Without any further configuration the default dispatcher runs this actor along with all other actors. This is very efficient when all actor message processing is non-blocking. When all of the available threads are blocked, however, then all the actors on the same dispatcher will starve for threads and will not be able to process incoming messages.

This is less of an issue with the BEAM; it can still happen if you have long-running NIFs (functions written in C, called from Elixir / Erlang) as described in the :erl_nif manpage.

Rustixir · January 5, 2022, 1:54pm

Thanks i know all that.

In 2021 i dont thing any Akka developer use Blocking driver, because for almost all things exist a non-blocking solution and those well tested and production used by some big company ,

and also talk about :
jvm is faster than beam then
each Akka actor can have more throughout than each beam process , now this + preemtive ,
Process wait to next cycle to run again ,

Both decrease throughout ,
I need a solution, that a actor handle request for more than 30 people in real time,

I do some research and find this solution :
I use pool worker and store state in ets/mnesia

Or exist another solution ??

Two thing exist in erlang/elixir ecosystem and i come to this world, first is ETS, second is Phoenix

Thanks creator of them

dom · January 5, 2022, 2:38pm

I’m not clear what your app does exactly, but for “broadcasting and routing” you don’t generally need to go through an actor. You can use Phoenix PubSub, or a more low-level approach like process groups (pg). A process that represents a user’s websocket connection can directly send a message to 30 other processes.

Is there a particular reason you feel the need for a central actor?

josevalim · January 5, 2022, 4:49pm

Avoid the central bottlenecks is a great advice. I would also suggest not worrying about “jvm faster than beam” and “processes waiting for cycles” at such an early stage. At least in my own experience, my intuitions about bottlenecks are often misplaced. As Joe Armstrong was used to say: make it work, make it beautiful, and make it fast (if necessary).

I have definitely worked on applications that had processes handling groups much larger than ~30 people and it has been fine.
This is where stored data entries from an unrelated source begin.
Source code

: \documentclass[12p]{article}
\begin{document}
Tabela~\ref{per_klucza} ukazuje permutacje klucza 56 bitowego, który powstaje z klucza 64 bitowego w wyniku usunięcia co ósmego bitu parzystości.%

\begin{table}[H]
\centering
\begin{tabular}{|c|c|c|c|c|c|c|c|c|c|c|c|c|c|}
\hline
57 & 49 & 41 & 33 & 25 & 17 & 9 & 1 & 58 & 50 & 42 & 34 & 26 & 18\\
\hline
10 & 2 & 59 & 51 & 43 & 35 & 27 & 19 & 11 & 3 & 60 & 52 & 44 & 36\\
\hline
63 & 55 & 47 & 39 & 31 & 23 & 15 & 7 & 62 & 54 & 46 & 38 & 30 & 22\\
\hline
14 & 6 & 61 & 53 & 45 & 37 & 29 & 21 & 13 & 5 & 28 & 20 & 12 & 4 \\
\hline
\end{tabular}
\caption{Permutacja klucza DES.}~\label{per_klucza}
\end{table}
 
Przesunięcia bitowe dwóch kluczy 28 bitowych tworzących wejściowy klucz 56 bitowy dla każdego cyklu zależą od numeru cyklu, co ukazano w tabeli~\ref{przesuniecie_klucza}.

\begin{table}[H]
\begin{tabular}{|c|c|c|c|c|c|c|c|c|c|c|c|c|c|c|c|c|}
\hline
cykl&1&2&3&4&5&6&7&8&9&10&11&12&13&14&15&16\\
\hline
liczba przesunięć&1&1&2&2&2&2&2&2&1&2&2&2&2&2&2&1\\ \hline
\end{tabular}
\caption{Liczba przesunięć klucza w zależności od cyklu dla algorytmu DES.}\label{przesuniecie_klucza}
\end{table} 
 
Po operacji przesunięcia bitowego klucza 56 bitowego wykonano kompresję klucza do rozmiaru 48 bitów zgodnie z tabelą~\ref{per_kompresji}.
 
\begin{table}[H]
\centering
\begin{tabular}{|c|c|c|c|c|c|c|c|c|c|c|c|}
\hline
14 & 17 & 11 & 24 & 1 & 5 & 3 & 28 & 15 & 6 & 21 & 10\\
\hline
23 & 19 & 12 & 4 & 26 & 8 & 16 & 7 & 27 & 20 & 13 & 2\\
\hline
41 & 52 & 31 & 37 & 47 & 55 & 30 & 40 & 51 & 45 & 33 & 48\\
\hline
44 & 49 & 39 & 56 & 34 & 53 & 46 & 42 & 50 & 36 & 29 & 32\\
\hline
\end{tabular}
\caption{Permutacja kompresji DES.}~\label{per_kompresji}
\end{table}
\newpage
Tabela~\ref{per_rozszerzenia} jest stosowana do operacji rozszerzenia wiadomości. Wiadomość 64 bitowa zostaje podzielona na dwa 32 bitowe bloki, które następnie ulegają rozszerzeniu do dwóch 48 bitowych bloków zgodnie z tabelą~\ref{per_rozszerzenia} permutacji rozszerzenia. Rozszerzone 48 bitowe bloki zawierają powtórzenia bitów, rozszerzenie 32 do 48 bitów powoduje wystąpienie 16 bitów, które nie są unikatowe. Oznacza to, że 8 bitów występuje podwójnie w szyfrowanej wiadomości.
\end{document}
Rustixir · January 5, 2022, 5:26pm

thanks, for last question.

i working on a project one of critical component is :

three different table and each have ~200 entry
must fetch from they and run a sorting with special algorithm over them and response to client .

=> also that must work near Real Time.
=> also different modes is to much i cannot cache all each group of them then
must do that two step for all client

=> also this app serving to ~160K client

(Beam + Elixir + ETS) is not bad for this type of processing ?

actually newly created JIT. this more attracted me to itself

First I wrote it in Rust (Monolith application) with in-memory raw data structure and persist all entry to postgres.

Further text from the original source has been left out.